The authors have declared that no competing interests exist.

Figures

**Fig 1. DNA sequence analysis of individuals from family-90.**
(Upper panel) Sequencing chromatograms from the affected individual IV-1 and the parent III-1 showing c.172_173insC mutation. Arrows mark the insertion of C in a homozygous state in the affected individual IV-1 and in a heterozygous state in the parent III-1. (Lower panel) Sequencing chromatograms from the affected individual IV-1 and the parent III-1 showing c.3741C>G mutation. Arrows mark the C>G change in a homozygous state in the affected individual IV-1 and in a heterozygous state in the parent III-1. + denotes the wild-type allele. m1 and m2 denote different mutations.

**Fig 2. DNA sequence analysis of individuals from family-128 and family-31.**
(Upper panel) Sequencing chromatogram of the affected individual IV-5 from family-128. Arrow marks the deletion of A residue in a homozygous state. (Lower panel) Sequencing chromatograms of the affected individual II-3 and the parent I-1 from family-31. Arrows mark the C>T change in a homozygous state in the affected individual II-3 and in a heterozygous state in the parent I-1. + and m denote the wild-type and mutant alleles, respectively.

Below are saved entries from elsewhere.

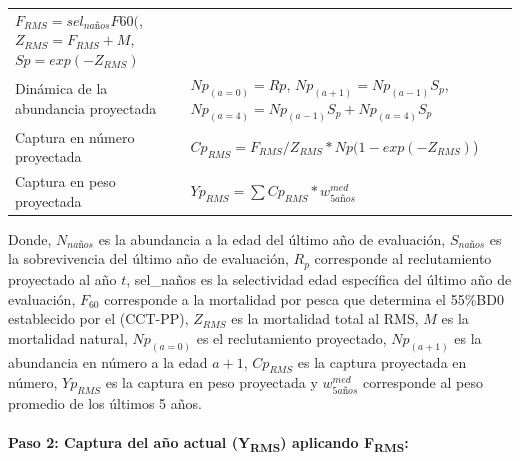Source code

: \documentclass[
  spanish,
]{article}
\begin{document}
\begin{longtable}[]{@{}ll@{}}
\begin{minipage}[t]{0.37\columnwidth}
\(F_{RMS}=sel_{naños} F60(%
\), \(Z_{RMS}=F_{RMS}+M\), \(Sp=exp(-Z_{RMS} )\)\strut
\end{minipage}\tabularnewline
\begin{minipage}[t]{0.57\columnwidth}\raggedright
Dinámica de la abundancia proyectada\strut
\end{minipage} & \begin{minipage}[t]{0.37\columnwidth}\raggedright
\(Np_(a=0)=Rp\), \(Np_{(a+1)}=Np_{(a-1)} S_p\),
\(Np_{(a=4)}=Np_{(a-1)} S_p+Np_{(a=4)} S_p\)\strut
\end{minipage}\tabularnewline
\begin{minipage}[t]{0.57\columnwidth}\raggedright
Captura en número proyectada\strut
\end{minipage} & \begin{minipage}[t]{0.37\columnwidth}\raggedright
\(Cp_{RMS}=F_{RMS}/Z_{RMS}*Np(1-exp(-Z_{RMS})\))\strut
\end{minipage}\tabularnewline
\begin{minipage}[t]{0.57\columnwidth}\raggedright
Captura en peso proyectada\strut
\end{minipage} & \begin{minipage}[t]{0.37\columnwidth}\raggedright
\(Yp_{RMS}=\sum{Cp_{RMS}* w_{5años}^{med}}\)\strut
\end{minipage}\tabularnewline
\bottomrule
\end{longtable}

\normalsize

Donde, \(N_{naños}\) es la abundancia a la edad del último año de
evaluación, \(S_{naños}\) es la sobrevivencia del último año de
evaluación, \(R_p\) corresponde al reclutamiento proyectado al año
\(t\), sel\_naños es la selectividad edad específica del último año de
evaluación, \(F_{60}\) corresponde a la mortalidad por pesca que
determina el 55\%BD0 establecido por el (CCT-PP), \(Z_{RMS}\) es la
mortalidad total al RMS, \(M\) es la mortalidad natural, \(Np_{(a=0)}\)
es el reclutamiento proyectado, \(Np_{(a+1)}\) es la abundancia en
número a la edad \(a+1\), \(Cp_{RMS}\) es la captura proyectada en
número, \(Yp_{RMS}\) es la captura en peso proyectada y
\(w_{5años}^{med}\) corresponde al peso promedio de los últimos 5 años.

\hypertarget{paso-2-captura-del-auxf1o-actual-yrms-aplicando-frms}{%
\paragraph{\texorpdfstring{Paso 2: Captura del año actual
(Y\textsubscript{RMS}) aplicando
F\textsubscript{RMS}:}{Paso 2: Captura del año actual (YRMS) aplicando FRMS:}}\label{paso-2-captura-del-auxf1o-actual-yrms-aplicando-frms}}
\end{document}
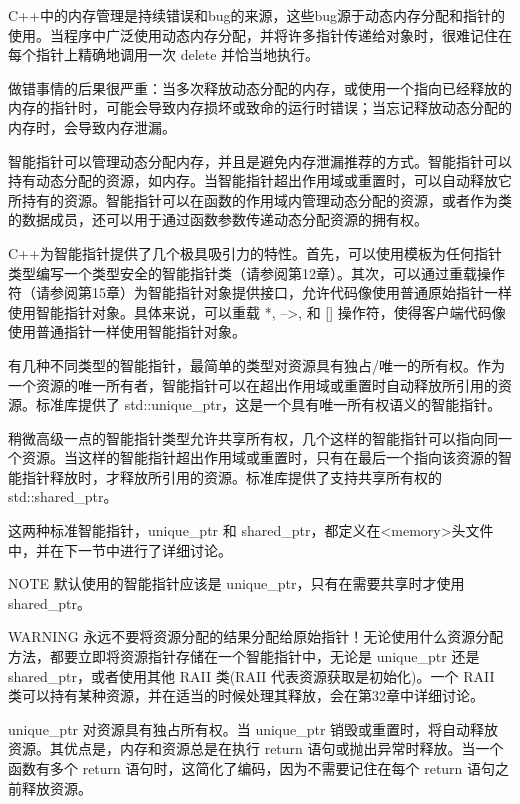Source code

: 
C++中的内存管理是持续错误和bug的来源，这些bug源于动态内存分配和指针的使用。当程序中广泛使用动态内存分配，并将许多指针传递给对象时，很难记住在每个指针上精确地调用一次 delete 并恰当地执行。

做错事情的后果很严重：当多次释放动态分配的内存，或使用一个指向已经释放的内存的指针时，可能会导致内存损坏或致命的运行时错误；当忘记释放动态分配的内存时，会导致内存泄漏。

智能指针可以管理动态分配内存，并且是避免内存泄漏推荐的方式。智能指针可以持有动态分配的资源，如内存。当智能指针超出作用域或重置时，可以自动释放它所持有的资源。智能指针可以在函数的作用域内管理动态分配的资源，或者作为类的数据成员，还可以用于通过函数参数传递动态分配资源的拥有权。

C++为智能指针提供了几个极具吸引力的特性。首先，可以使用模板为任何指针类型编写一个类型安全的智能指针类（请参阅第12章）。其次，可以通过重载操作符（请参阅第15章）为智能指针对象提供接口，允许代码像使用普通原始指针一样使用智能指针对象。具体来说，可以重载 *, –>, 和 [] 操作符，使得客户端代码像使用普通指针一样使用智能指针对象。

有几种不同类型的智能指针，最简单的类型对资源具有独占/唯一的所有权。作为一个资源的唯一所有者，智能指针可以在超出作用域或重置时自动释放所引用的资源。标准库提供了 std::unique\_ptr，这是一个具有唯一所有权语义的智能指针。

稍微高级一点的智能指针类型允许共享所有权，几个这样的智能指针可以指向同一个资源。当这样的智能指针超出作用域或重置时，只有在最后一个指向该资源的智能指针释放时，才释放所引用的资源。标准库提供了支持共享所有权的 std::shared\_ptr。

这两种标准智能指针，unique\_ptr 和 shared\_ptr，都定义在<memory>头文件中，并在下一节中进行了详细讨论。

\begin{myNotic}{NOTE}
默认使用的智能指针应该是 unique\_ptr，只有在需要共享时才使用 shared\_ptr。
\end{myNotic}

\begin{myWarning}{WARNING}
永远不要将资源分配的结果分配给原始指针！无论使用什么资源分配方法，都要立即将资源指针存储在一个智能指针中，无论是 unique\_ptr 还是 shared\_ptr，或者使用其他 RAII 类(RAII 代表资源获取是初始化)。一个 RAII 类可以持有某种资源，并在适当的时候处理其释放，会在第32章中详细讨论。
\end{myWarning}


unique\_ptr 对资源具有独占所有权。当 unique\_ptr 销毁或重置时，将自动释放资源。其优点是，内存和资源总是在执行 return 语句或抛出异常时释放。当一个函数有多个 return 语句时，这简化了编码，因为不需要记住在每个 return 语句之前释放资源。

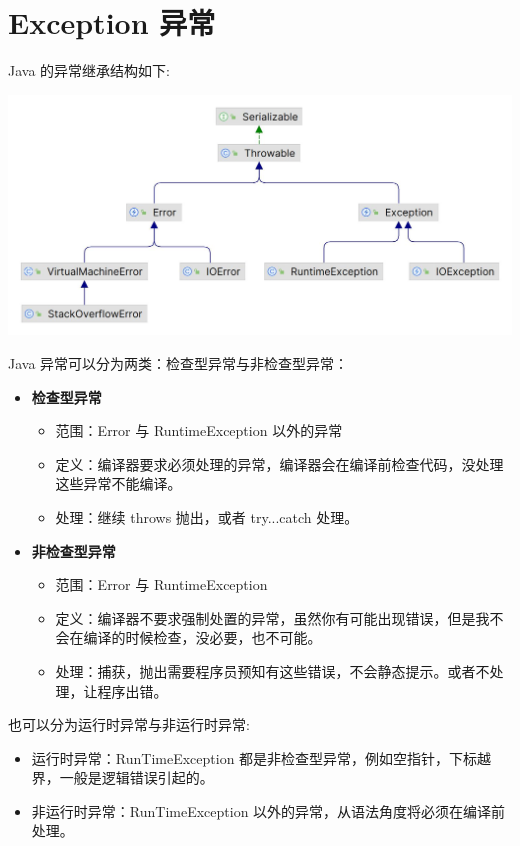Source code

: \section{Exception 异常}

Java 的异常继承结构如下:

\includegraphics[width=0.9\linewidth]{../../imgs/Throwable.jpg}

Java 异常可以分为两类：检查型异常与非检查型异常：
\begin{itemize}
    \item \textbf{检查型异常}
    \begin{itemize}
        \item 范围：Error 与 RuntimeException 以外的异常
        \item 定义：编译器要求必须处理的异常，编译器会在编译前检查代码，没处理这些异常不能编译。
        \item 处理：继续 throws 抛出，或者 try...catch 处理。
    \end{itemize}
    \item \textbf{非检查型异常}
    \begin{itemize}
        \item 范围：Error 与 RuntimeException
        \item 定义：编译器不要求强制处置的异常，虽然你有可能出现错误，但是我不会在编译的时候检查，没必要，也不可能。
        \item 处理：捕获，抛出需要程序员预知有这些错误，不会静态提示。或者不处理，让程序出错。
    \end{itemize}
\end{itemize}

也可以分为运行时异常与非运行时异常:

\begin{itemize}
    \item 运行时异常：RunTimeException 都是非检查型异常，例如空指针，下标越界，一般是逻辑错误引起的。
    \item 非运行时异常：RunTimeException 以外的异常，从语法角度将必须在编译前处理。
\end{itemize}

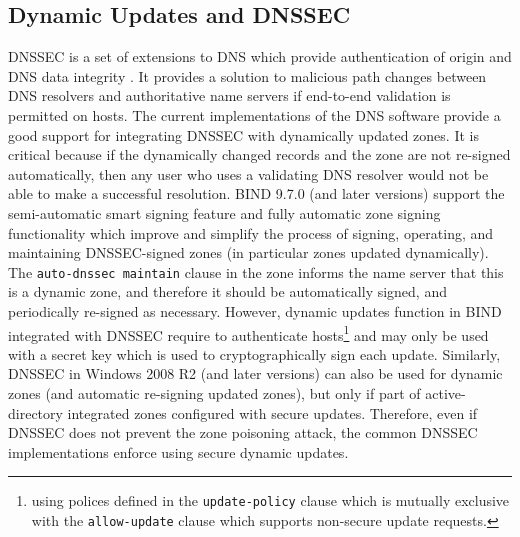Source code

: \subsection{Dynamic Updates and DNSSEC}
DNSSEC is a set of extensions to DNS which provide %
authentication of origin and DNS data integrity \cite{rfc4033}.
It provides a solution to malicious path changes between DNS resolvers and authoritative name servers if end-to-end validation is permitted on hosts. 
The current implementations of the DNS software provide a good support for integrating DNSSEC with dynamically updated zones.
It is critical because if the dynamically changed records and the zone are not re-signed automatically, then any user who uses a validating DNS resolver would not be able to make a successful resolution.
BIND 9.7.0 (and later versions) support the semi-automatic smart signing feature and fully automatic zone signing functionality which improve and simplify the process of signing, operating, and maintaining DNSSEC-signed zones (in particular zones updated dynamically).
The \texttt{auto-dnssec maintain} clause in the zone informs the name server that this is a dynamic zone, and therefore it should be automatically signed, and periodically re-signed as necessary.
However, dynamic updates function in BIND integrated with DNSSEC require to authenticate hosts\footnote{using polices defined in the \texttt{update-policy} clause which is mutually exclusive with the \texttt{allow-update} clause which supports non-secure update requests.} and may only be used with a secret key %
which is used to cryptographically sign each update.
Similarly, DNSSEC in %
Windows 2008 R2 (and later versions) can also be used for dynamic zones (and automatic re-signing updated zones), but only if part of active-directory integrated zones configured with secure updates.
Therefore, even if DNSSEC does not prevent the zone poisoning attack, the common DNSSEC implementations enforce using secure dynamic updates.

**Fig 3. DNA sequence analysis of individuals from family-60 and family-506.**
(Upper panel) Sequencing chromatograms from the affected individual V-1 and parent IV-1 from family-60. Arrows mark the deletion of the C residue in a homozygous state in the affected individual V-1 and in a heterozygous state in the parent IV-1. (Lower panel) Sequencing chromatograms from the affected individual II-1 and parent I-1 from family-506. Arrows mark the C>G change in a heterozygous state in the affected individual II-1 and parent I-1. + and m denote the wild type and mutant alleles, respectively.

**Fig 4. DNA sequence analysis of individuals from family-M and family-41B.**
(Upper panel) Sequencing chromatograms from the affected individual II-1 and parent I-1 from the family-M. Arrows mark the T>G change in a homozygous state in the affected individual II-1 and in a heterozygous state in the parent I-1. (Middle panel) Sequencing chromatogram from the affected individual II-1 from family-41B. Arrow marks the T>G change in a heterozygous state in the affected individual II-1. (Lower panel) Sequencing chromatogram from the affected individual II-1 from family-41B. Arrow marks the G>A change in a heterozygous state in the affected individual II-1. + denotes the wild type allele. m1 and m2 denote two different mutations.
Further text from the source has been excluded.